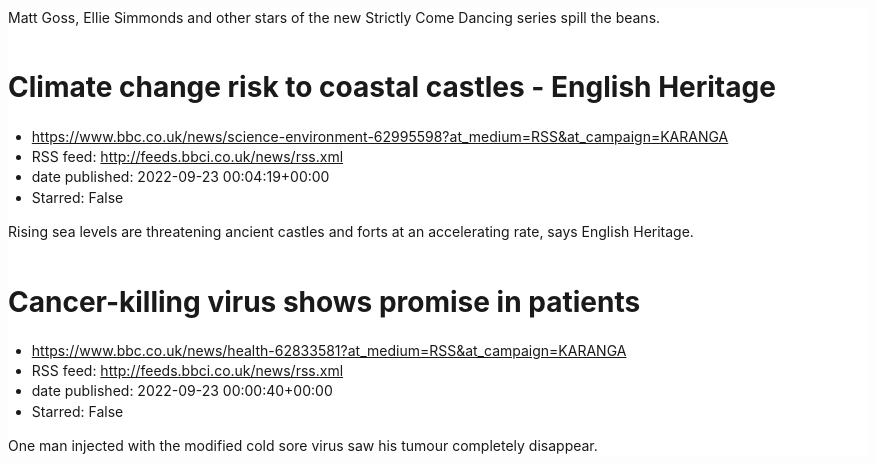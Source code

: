 Matt Goss, Ellie Simmonds and other stars of the new Strictly Come Dancing series spill the beans.

# Climate change risk to coastal castles - English Heritage
 - https://www.bbc.co.uk/news/science-environment-62995598?at_medium=RSS&at_campaign=KARANGA
 - RSS feed: http://feeds.bbci.co.uk/news/rss.xml
 - date published: 2022-09-23 00:04:19+00:00
 - Starred: False

Rising sea levels are threatening ancient castles and forts at an accelerating rate, says English Heritage.

# Cancer-killing virus shows promise in patients
 - https://www.bbc.co.uk/news/health-62833581?at_medium=RSS&at_campaign=KARANGA
 - RSS feed: http://feeds.bbci.co.uk/news/rss.xml
 - date published: 2022-09-23 00:00:40+00:00
 - Starred: False

One man injected with the modified cold sore virus saw his tumour completely disappear.
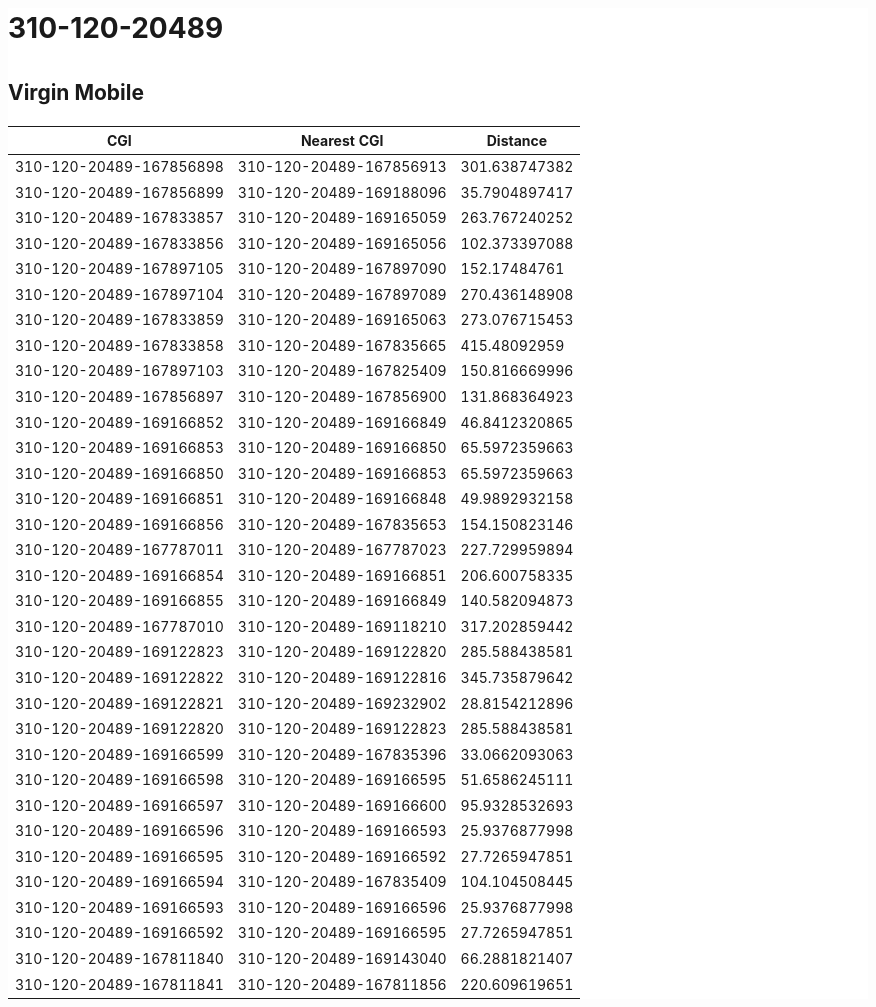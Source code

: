 # 310-120-20489
## Virgin Mobile


| CGI | Nearest CGI | Distance |
|-----|-------------|----------|
| 310-120-20489-167856898 | 310-120-20489-167856913 | 301.638747382 |
| 310-120-20489-167856899 | 310-120-20489-169188096 | 35.7904897417 |
| 310-120-20489-167833857 | 310-120-20489-169165059 | 263.767240252 |
| 310-120-20489-167833856 | 310-120-20489-169165056 | 102.373397088 |
| 310-120-20489-167897105 | 310-120-20489-167897090 | 152.17484761 |
| 310-120-20489-167897104 | 310-120-20489-167897089 | 270.436148908 |
| 310-120-20489-167833859 | 310-120-20489-169165063 | 273.076715453 |
| 310-120-20489-167833858 | 310-120-20489-167835665 | 415.48092959 |
| 310-120-20489-167897103 | 310-120-20489-167825409 | 150.816669996 |
| 310-120-20489-167856897 | 310-120-20489-167856900 | 131.868364923 |
| 310-120-20489-169166852 | 310-120-20489-169166849 | 46.8412320865 |
| 310-120-20489-169166853 | 310-120-20489-169166850 | 65.5972359663 |
| 310-120-20489-169166850 | 310-120-20489-169166853 | 65.5972359663 |
| 310-120-20489-169166851 | 310-120-20489-169166848 | 49.9892932158 |
| 310-120-20489-169166856 | 310-120-20489-167835653 | 154.150823146 |
| 310-120-20489-167787011 | 310-120-20489-167787023 | 227.729959894 |
| 310-120-20489-169166854 | 310-120-20489-169166851 | 206.600758335 |
| 310-120-20489-169166855 | 310-120-20489-169166849 | 140.582094873 |
| 310-120-20489-167787010 | 310-120-20489-169118210 | 317.202859442 |
| 310-120-20489-169122823 | 310-120-20489-169122820 | 285.588438581 |
| 310-120-20489-169122822 | 310-120-20489-169122816 | 345.735879642 |
| 310-120-20489-169122821 | 310-120-20489-169232902 | 28.8154212896 |
| 310-120-20489-169122820 | 310-120-20489-169122823 | 285.588438581 |
| 310-120-20489-169166599 | 310-120-20489-167835396 | 33.0662093063 |
| 310-120-20489-169166598 | 310-120-20489-169166595 | 51.6586245111 |
| 310-120-20489-169166597 | 310-120-20489-169166600 | 95.9328532693 |
| 310-120-20489-169166596 | 310-120-20489-169166593 | 25.9376877998 |
| 310-120-20489-169166595 | 310-120-20489-169166592 | 27.7265947851 |
| 310-120-20489-169166594 | 310-120-20489-167835409 | 104.104508445 |
| 310-120-20489-169166593 | 310-120-20489-169166596 | 25.9376877998 |
| 310-120-20489-169166592 | 310-120-20489-169166595 | 27.7265947851 |
| 310-120-20489-167811840 | 310-120-20489-169143040 | 66.2881821407 |
| 310-120-20489-167811841 | 310-120-20489-167811856 | 220.609619651 |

TASK TO COMPLETE |
List every line above that contains the word "date".

RESULT FOR THIS EXERCISE |
 - date published: 2022-09-23 00:04:19+00:00
 - date published: 2022-09-23 00:00:40+00:00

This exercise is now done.